The movable gripping assembly 36 comprises a backing plate 72 and first and second gripping members 74 and 76 rigidly connected to the backing plate 72. As is well-known in the art, each of these gripping members 74 and 76 comprises a textured surface 78 and 80 to enhance the ability of the gripping means 39 to grip the pile 22. The exemplary surfaces 78 and 80 shown have teeth 82 arranged orthogonal to the direction in which forces are applied to the pile and are designed to engage a wood pile. The textured surfaces 78 and 80 are canted with respect to each other to conform to a surface 22a of the cylindrical pile 22.
For any type of pile, the desired orientation of the gripping assemblies 32 and 36 relative to the pile is when the textured surfaces 78 and 80 are arranged substantially parallel to the surface 22a of the pile 22. The greater the area that engages the pile 22, the less likely the gripping means 39 will slip as the pile 22 is being driven. With the exemplary textured surfaces 78 and 80 shown, the teeth 82 are arranged orthogonal to the longitudinal axis of the pile 22 when the gripping assemblies 32 and 36 are in the desired orientation relative to the pile 22.
The gripping members 74 and 76 each further comprise a slanted lower surface 84 that channels the pile 22 along the passageway 56.
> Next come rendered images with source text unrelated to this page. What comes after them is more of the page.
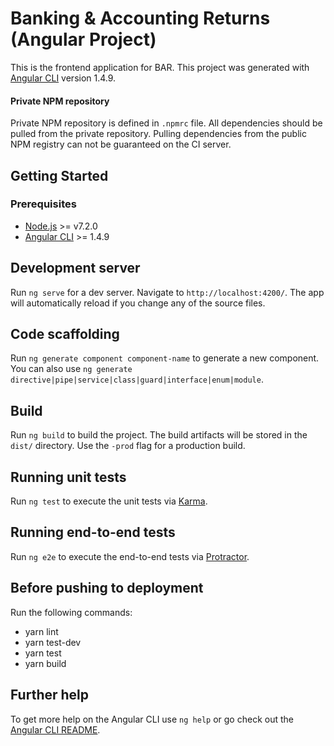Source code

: # Banking & Accounting Returns (Angular Project)

This is the frontend application for BAR.
This project was generated with [Angular CLI](https://github.com/angular/angular-cli) version 1.4.9.

#### Private NPM repository

Private NPM repository is defined in `.npmrc` file. All dependencies should be pulled from the private repository. Pulling dependencies from the public NPM registry can not be guaranteed on the CI server.


## Getting Started

### Prerequisites

* [Node.js](https://nodejs.org/) >= v7.2.0
* [Angular CLI](https://cli.angular.io/) >= 1.4.9

## Development server
Run `ng serve` for a dev server. Navigate to `http://localhost:4200/`. The app will automatically reload if you change any of the source files.

## Code scaffolding

Run `ng generate component component-name` to generate a new component. You can also use `ng generate directive|pipe|service|class|guard|interface|enum|module`.

## Build

Run `ng build` to build the project. The build artifacts will be stored in the `dist/` directory. Use the `-prod` flag for a production build.

## Running unit tests

Run `ng test` to execute the unit tests via [Karma](https://karma-runner.github.io).

## Running end-to-end tests

Run `ng e2e` to execute the end-to-end tests via [Protractor](http://www.protractortest.org/).

## Before pushing to deployment

Run the following commands:

* yarn lint 
* yarn test-dev 
* yarn test
* yarn build

## Further help

To get more help on the Angular CLI use `ng help` or go check out the [Angular CLI README](https://github.com/angular/angular-cli/blob/master/README.md).
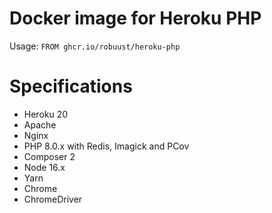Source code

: # Docker image for Heroku PHP

Usage: `FROM ghcr.io/robuust/heroku-php`

# Specifications

* Heroku 20
* Apache
* Nginx
* PHP 8.0.x with Redis, Imagick and PCov
* Composer 2
* Node 16.x
* Yarn
* Chrome
* ChromeDriver
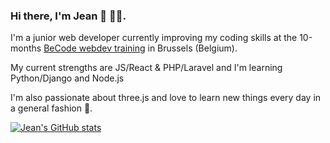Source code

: ### Hi there, I'm Jean 👋 👨‍💻.

I'm a junior web developer currently improving my coding skills at the 10-months [BeCode webdev training](https://becode.org/learn/junior-web-developer/) in Brussels (Belgium).

My current strengths are JS/React & PHP/Laravel and I'm learning Python/Django and Node.js

I'm also passionate about three.js and love to learn new things every day in a general fashion 🤘.

[![Jean's GitHub stats](https://github-readme-stats.vercel.app/api?username=JeanFabry&count_private=true&show_icons=true&icon_color=388afc&bg_color=0D1117&title_color=388afc&text_color=ffffff)](https://github.com/JeanFabry)
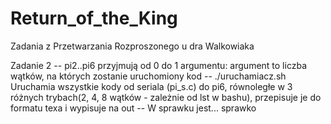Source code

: # Return_of_the_King
Zadania z Przetwarzania Rozproszonego u dra Walkowiaka

Zadanie 2
-- pi2..pi6 przyjmują od 0 do 1 argumentu: argument to liczba wątków, na których zostanie uruchomiony kod
-- ./uruchamiacz.sh Uruchamia wszystkie kody od seriala (pi_s.c) do pi6, równoległe w 3 różnych trybach(2, 4, 8 wątków - zależnie od lst w bashu), przepisuje je do formatu texa i wypisuje na out
-- W sprawku jest... sprawko

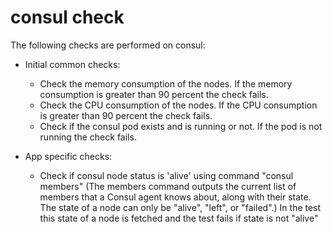 # consul check

The following checks are performed on consul:

- Initial common checks:
    - Check the memory consumption of the nodes. If the memory consumption is greater than 90 percent the check fails.
    - Check the CPU consumption of the nodes. If the CPU consumption is greater than 90 percent the check fails.
    - Check if the consul pod exists and is running or not. If the pod is not running the check fails.

- App specific checks:
    - Check if consul node status is 'alive' using command "consul members" (The members command outputs the current list of members that a Consul agent knows about, along with their state. The state of a node can only be "alive", "left", or "failed".)
    In the test this state of a node is fetched  and the test fails if state is not "alive"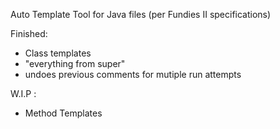 Auto Template Tool for Java files (per Fundies II specifications)

Finished:
- Class templates
- "everything from super"
- undoes previous comments for mutiple run attempts

W.I.P :
- Method Templates
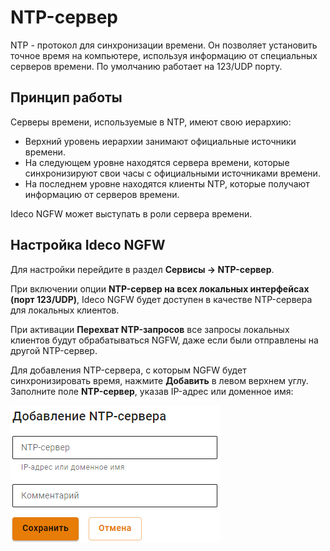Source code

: # NTP-сервер

NTP - протокол для синхронизации времени. Он позволяет установить точное время на компьютере, используя информацию от специальных серверов времени. По умолчанию работает на 123/UDP порту. 

## Принцип работы

Серверы времени, используемые в NTP, имеют свою иерархию:
* Верхний уровень иерархии занимают официальные источники времени. 
* На следующем уровне находятся сервера времени, которые синхронизируют свои часы с официальными источниками времени. 
* На последнем уровне находятся клиенты NTP, которые получают информацию от серверов времени.

Ideco NGFW может выступать в роли сервера времени. 

## Настройка Ideco NGFW

Для настройки перейдите в раздел **Сервисы -> NTP-сервер**.

При включении опции **NTP-сервер на всех локальных интерфейсах (порт 123/UDP)**, Ideco NGFW будет доступен в качестве NTP-сервера для локальных клиентов. 

При активации **Перехват NTP-запросов** все запросы локальных клиентов будут обрабатываться NGFW, даже если были отправлены на другой NTP-сервер.

Для добавления NTP-сервера, с которым NGFW будет синхронизировать время, нажмите **Добавить** в левом верхнем углу. Заполните поле **NTP-сервер**, указав IP-адрес или доменное имя:

![](../../.gitbook/assets/ntp.png)
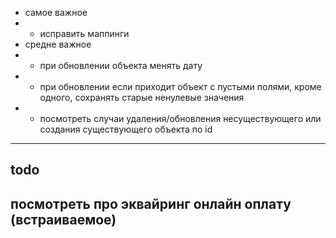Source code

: - самое важное 
- - исправить маппинги
- средне важное
- - при обновлении объекта менять дату
- - при обновлении если приходит объект с пустыми полями, кроме одного, сохранять старые ненулевые значения
- - посмотреть случаи удаления/обновления несуществующего или создания существующего объекта по id
---
todo
----
посмотреть про эквайринг онлайн оплату (встраиваемое)
---
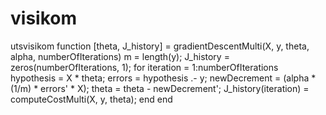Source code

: # visikom
utsvisikom
function [theta, J_history] = gradientDescentMulti(X, y, theta, alpha, numberOfIterations)
m = length(y);
J_history = zeros(numberOfIterations, 1); 
for iteration = 1:numberOfIterations
    hypothesis = X * theta;
    errors = hypothesis .- y;
    newDecrement = (alpha * (1/m) * errors' * X); 
    theta = theta - newDecrement';
    J_history(iteration) = computeCostMulti(X, y, theta);
end
end


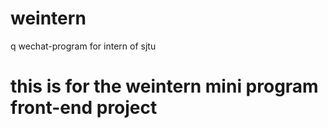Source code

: # weintern
q wechat-program for intern of sjtu
# this is for the weintern mini program front-end project
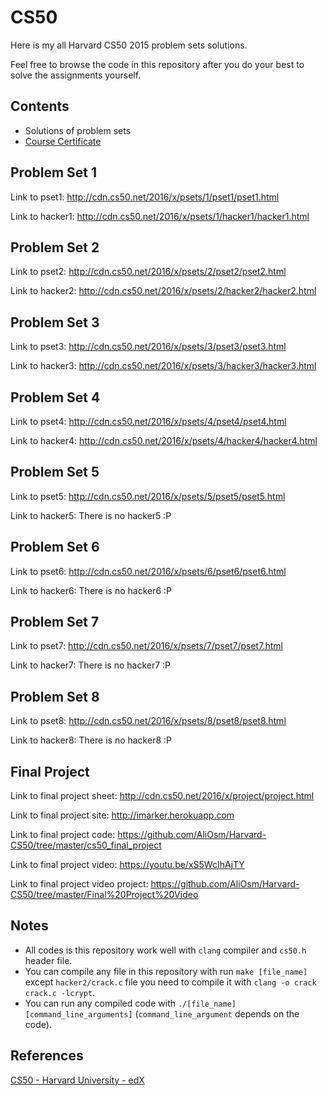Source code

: # CS50
Here is my all Harvard CS50 2015 problem sets solutions.

Feel free to browse the code in this repository after you do your best to solve the assignments yourself.

## Contents
- Solutions of problem sets
- [Course Certificate](https://courses.edx.org/certificates/bc0e59ca7edd4ed08578d30f131db429)

Problem Set 1
----------

Link to pset1: http://cdn.cs50.net/2016/x/psets/1/pset1/pset1.html

Link to hacker1: http://cdn.cs50.net/2016/x/psets/1/hacker1/hacker1.html

Problem Set 2
----------

Link to pset2: http://cdn.cs50.net/2016/x/psets/2/pset2/pset2.html

Link to hacker2: http://cdn.cs50.net/2016/x/psets/2/hacker2/hacker2.html

Problem Set 3
----------

Link to pset3: http://cdn.cs50.net/2016/x/psets/3/pset3/pset3.html

Link to hacker3: http://cdn.cs50.net/2016/x/psets/3/hacker3/hacker3.html

Problem Set 4
----------

Link to pset4: http://cdn.cs50.net/2016/x/psets/4/pset4/pset4.html

Link to hacker4: http://cdn.cs50.net/2016/x/psets/4/hacker4/hacker4.html

Problem Set 5
----------

Link to pset5: http://cdn.cs50.net/2016/x/psets/5/pset5/pset5.html

Link to hacker5: There is no hacker5 :P

Problem Set 6
----------

Link to pset6: http://cdn.cs50.net/2016/x/psets/6/pset6/pset6.html

Link to hacker6: There is no hacker6 :P

Problem Set 7
----------

Link to pset7: http://cdn.cs50.net/2016/x/psets/7/pset7/pset7.html

Link to hacker7: There is no hacker7 :P

Problem Set 8
----------

Link to pset8: http://cdn.cs50.net/2016/x/psets/8/pset8/pset8.html

Link to hacker8: There is no hacker8 :P

Final Project
----------

Link to final project sheet: http://cdn.cs50.net/2016/x/project/project.html

Link to final project site: http://imarker.herokuapp.com

Link to final project code: https://github.com/AliOsm/Harvard-CS50/tree/master/cs50_final_project

Link to final project video: https://youtu.be/xS5WcIhAjTY

Link to final project video project: https://github.com/AliOsm/Harvard-CS50/tree/master/Final%20Project%20Video

Notes
----------

- All codes is this repository work well with `clang` compiler and `cs50.h` header file.
- You can compile any file in this repository with run `make [file_name]` except `hacker2/crack.c` file you need to compile it with `clang -o crack crack.c -lcrypt`.
- You can run any compiled code with `./[file_name] [command_line_arguments]` (`command_line_argument` depends on the code).

References
----------
[CS50 - Harvard University - edX](https://courses.edx.org/courses/course-v1:HarvardX+CS50+X/course/)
As mentioned above, the movable gripping assembly 36 is attached to the pivot member 34 by the grip member pin 40. More specifically, the grip member pin 40 extends between a lower portion 86 of the pivot member arms 62 and 64 and through the backing plate 72. The backing plate 72, and thus the gripping members 74 and 76, can rotate about the longitudinal axis of the grip member pin as shown by the solid and broken lines in FIG. 3. This allows the gripping assembly 36 to move or rotate as described above such that the movable gripping assembly 36 can swing into its desired orientation with respect to the pile 22.
Thus, as the piston actuator 38 forces the moveable gripping assembly 36 towards the fixed gripping assembly 32 to grip the pile 22, the moveable gripping assembly 36 will rotate until the textured surfaces 78 and 80 thereof are substantially parallel with a surface 22a of the pile 22.
Referring now to the piston actuator 38, this piston actuator 38 comprises a cylinder 88 and a rod 90. As is generally known in the art, injection of hydraulic fluid through appropriates ports in the cylinder 88 causes the rod 90 to extend from and retract into the cylinder 88. The cylinder 88 is attached by a cylinder pin 92 to a flange 94 rigidly extending from the left side wall 52, while the rod 90 is attached by a rod pin 96 to the lower portion 86 of the pivot member arms 62 and 64. Thus, when the rod 90 extends and retracts from the cylinder 88, the pivot member 34 rotates in an arc about the pivot pin 66 as shown by broken and solid lines in FIG. 2. This causes the gripping means 39 to grip the pile 22 and fix the pile 22 relative to the housing 30.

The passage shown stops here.